Items listed in a dataset:
....
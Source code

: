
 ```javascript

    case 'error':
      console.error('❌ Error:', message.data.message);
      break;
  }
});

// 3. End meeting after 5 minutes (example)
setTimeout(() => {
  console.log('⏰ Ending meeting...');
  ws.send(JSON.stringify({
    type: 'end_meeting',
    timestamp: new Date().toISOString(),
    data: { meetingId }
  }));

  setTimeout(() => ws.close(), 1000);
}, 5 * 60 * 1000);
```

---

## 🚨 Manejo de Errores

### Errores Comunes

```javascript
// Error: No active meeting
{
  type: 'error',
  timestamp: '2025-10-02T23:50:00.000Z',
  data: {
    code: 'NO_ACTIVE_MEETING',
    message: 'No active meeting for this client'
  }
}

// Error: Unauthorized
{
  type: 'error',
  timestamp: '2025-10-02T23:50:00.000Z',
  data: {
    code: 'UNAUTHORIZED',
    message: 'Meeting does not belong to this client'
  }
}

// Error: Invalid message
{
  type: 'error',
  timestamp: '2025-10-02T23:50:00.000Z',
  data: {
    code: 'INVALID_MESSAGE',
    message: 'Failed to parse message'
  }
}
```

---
....
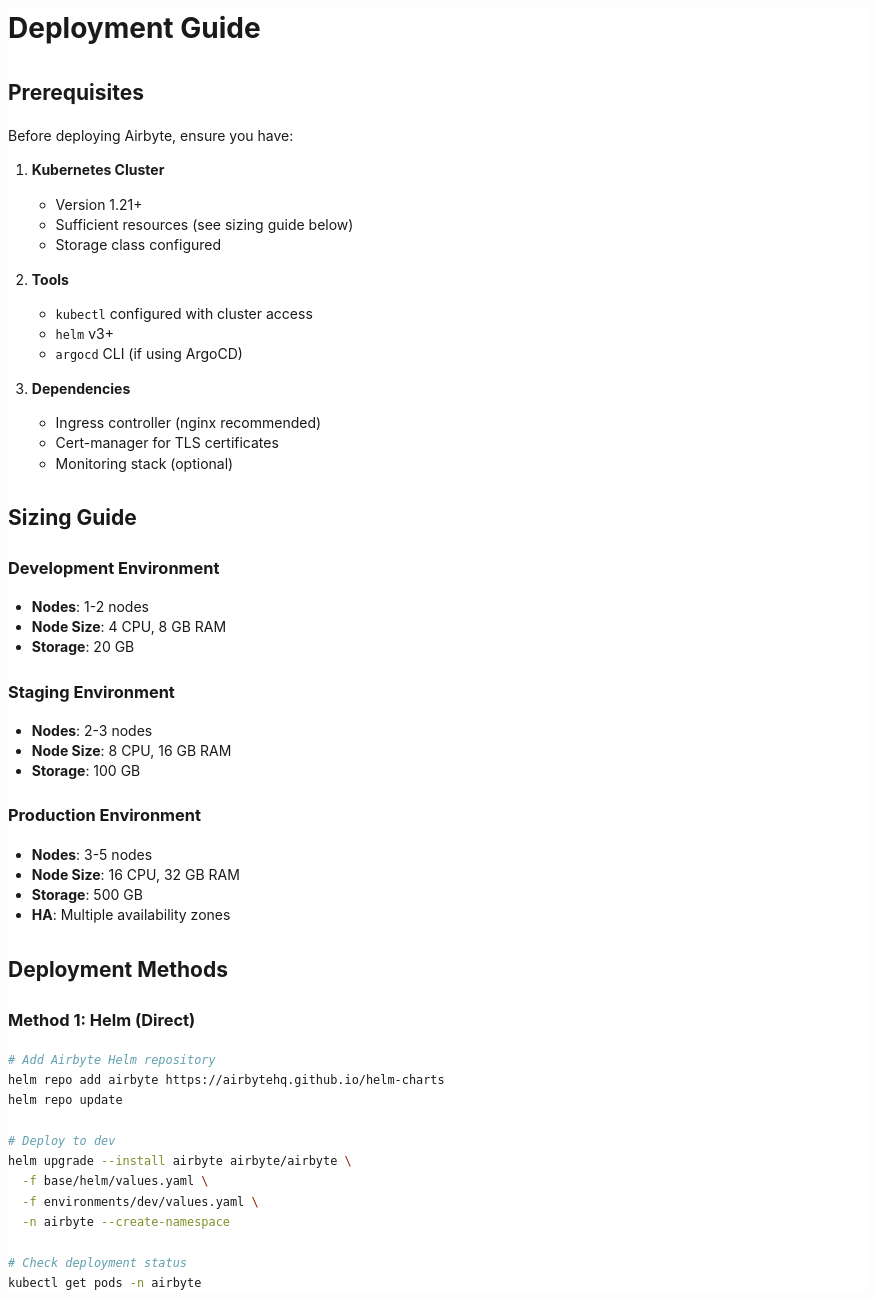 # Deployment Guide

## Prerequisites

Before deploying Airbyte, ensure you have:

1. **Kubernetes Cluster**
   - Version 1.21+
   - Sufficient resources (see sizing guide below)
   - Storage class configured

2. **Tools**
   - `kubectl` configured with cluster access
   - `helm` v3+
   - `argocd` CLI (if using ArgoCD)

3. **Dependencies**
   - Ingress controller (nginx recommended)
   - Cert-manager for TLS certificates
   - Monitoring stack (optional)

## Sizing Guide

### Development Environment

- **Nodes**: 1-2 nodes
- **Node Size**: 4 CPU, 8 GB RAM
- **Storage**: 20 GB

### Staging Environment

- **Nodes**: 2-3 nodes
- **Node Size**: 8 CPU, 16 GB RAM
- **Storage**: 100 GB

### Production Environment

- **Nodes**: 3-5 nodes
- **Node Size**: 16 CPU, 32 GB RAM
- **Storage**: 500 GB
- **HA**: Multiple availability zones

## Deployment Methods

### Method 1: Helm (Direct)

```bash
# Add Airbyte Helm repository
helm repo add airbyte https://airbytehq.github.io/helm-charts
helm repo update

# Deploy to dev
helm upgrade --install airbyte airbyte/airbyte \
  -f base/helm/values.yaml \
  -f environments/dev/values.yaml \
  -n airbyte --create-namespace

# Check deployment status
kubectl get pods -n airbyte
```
....
§ **Exercise**
Take each line above that contains "setTimeout" and copy it out.

§ **Written solution**
setTimeout(() => {
  setTimeout(() => ws.close(), 1000);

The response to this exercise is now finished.